● EXERCISE AIM
Find how many lines in the data below include the word "Tools", then write only that number.

(Items listed in a dataset)

Content starts

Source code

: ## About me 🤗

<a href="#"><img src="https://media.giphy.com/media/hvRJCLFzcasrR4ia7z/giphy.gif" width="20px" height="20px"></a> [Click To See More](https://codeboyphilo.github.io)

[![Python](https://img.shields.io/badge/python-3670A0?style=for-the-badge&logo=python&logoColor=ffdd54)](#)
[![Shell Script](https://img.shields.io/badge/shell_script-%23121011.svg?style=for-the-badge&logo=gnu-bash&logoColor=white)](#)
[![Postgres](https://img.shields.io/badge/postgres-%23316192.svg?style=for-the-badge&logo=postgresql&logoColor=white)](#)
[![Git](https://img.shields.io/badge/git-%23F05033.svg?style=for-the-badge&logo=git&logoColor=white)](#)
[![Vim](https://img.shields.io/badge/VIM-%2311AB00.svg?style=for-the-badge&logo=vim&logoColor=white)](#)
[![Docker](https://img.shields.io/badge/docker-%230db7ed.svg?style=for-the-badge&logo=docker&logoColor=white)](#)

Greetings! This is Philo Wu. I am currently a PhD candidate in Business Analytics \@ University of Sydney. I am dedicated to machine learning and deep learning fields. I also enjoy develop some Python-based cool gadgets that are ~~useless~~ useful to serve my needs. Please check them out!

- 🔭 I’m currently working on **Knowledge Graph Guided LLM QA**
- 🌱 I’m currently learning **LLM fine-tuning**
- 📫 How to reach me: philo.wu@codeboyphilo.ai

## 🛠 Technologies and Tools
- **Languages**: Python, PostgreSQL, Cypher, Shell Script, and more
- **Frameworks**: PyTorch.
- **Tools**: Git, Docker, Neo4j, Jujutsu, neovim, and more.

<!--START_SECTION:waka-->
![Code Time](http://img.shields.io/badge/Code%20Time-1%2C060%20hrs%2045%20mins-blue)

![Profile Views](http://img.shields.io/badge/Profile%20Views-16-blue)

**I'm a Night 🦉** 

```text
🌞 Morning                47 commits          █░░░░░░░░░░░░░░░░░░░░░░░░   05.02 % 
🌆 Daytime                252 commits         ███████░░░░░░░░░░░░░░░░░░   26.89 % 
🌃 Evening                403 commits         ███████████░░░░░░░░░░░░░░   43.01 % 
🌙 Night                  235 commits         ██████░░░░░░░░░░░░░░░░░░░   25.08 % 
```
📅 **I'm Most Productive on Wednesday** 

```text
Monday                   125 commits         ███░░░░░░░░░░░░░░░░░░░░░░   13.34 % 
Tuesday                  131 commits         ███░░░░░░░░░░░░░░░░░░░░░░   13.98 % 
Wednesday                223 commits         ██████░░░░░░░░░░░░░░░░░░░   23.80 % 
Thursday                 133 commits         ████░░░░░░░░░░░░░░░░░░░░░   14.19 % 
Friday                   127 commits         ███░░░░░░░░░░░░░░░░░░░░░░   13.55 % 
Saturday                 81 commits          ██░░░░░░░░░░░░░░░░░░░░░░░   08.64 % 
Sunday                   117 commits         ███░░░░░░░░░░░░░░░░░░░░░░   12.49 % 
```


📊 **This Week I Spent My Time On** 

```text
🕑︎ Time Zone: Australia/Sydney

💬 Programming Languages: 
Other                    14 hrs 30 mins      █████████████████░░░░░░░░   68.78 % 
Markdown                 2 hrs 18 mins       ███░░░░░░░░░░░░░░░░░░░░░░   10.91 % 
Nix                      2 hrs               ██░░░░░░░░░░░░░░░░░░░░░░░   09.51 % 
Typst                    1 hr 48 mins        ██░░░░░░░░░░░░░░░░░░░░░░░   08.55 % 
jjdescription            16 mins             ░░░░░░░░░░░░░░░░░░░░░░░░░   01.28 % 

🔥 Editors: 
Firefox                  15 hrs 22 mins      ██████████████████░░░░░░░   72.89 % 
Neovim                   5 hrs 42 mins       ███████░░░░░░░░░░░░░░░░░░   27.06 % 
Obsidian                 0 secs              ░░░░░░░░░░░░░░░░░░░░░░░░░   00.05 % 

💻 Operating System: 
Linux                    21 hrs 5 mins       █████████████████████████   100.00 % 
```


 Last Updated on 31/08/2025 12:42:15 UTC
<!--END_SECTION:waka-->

Content ends

● TASK RESULT
2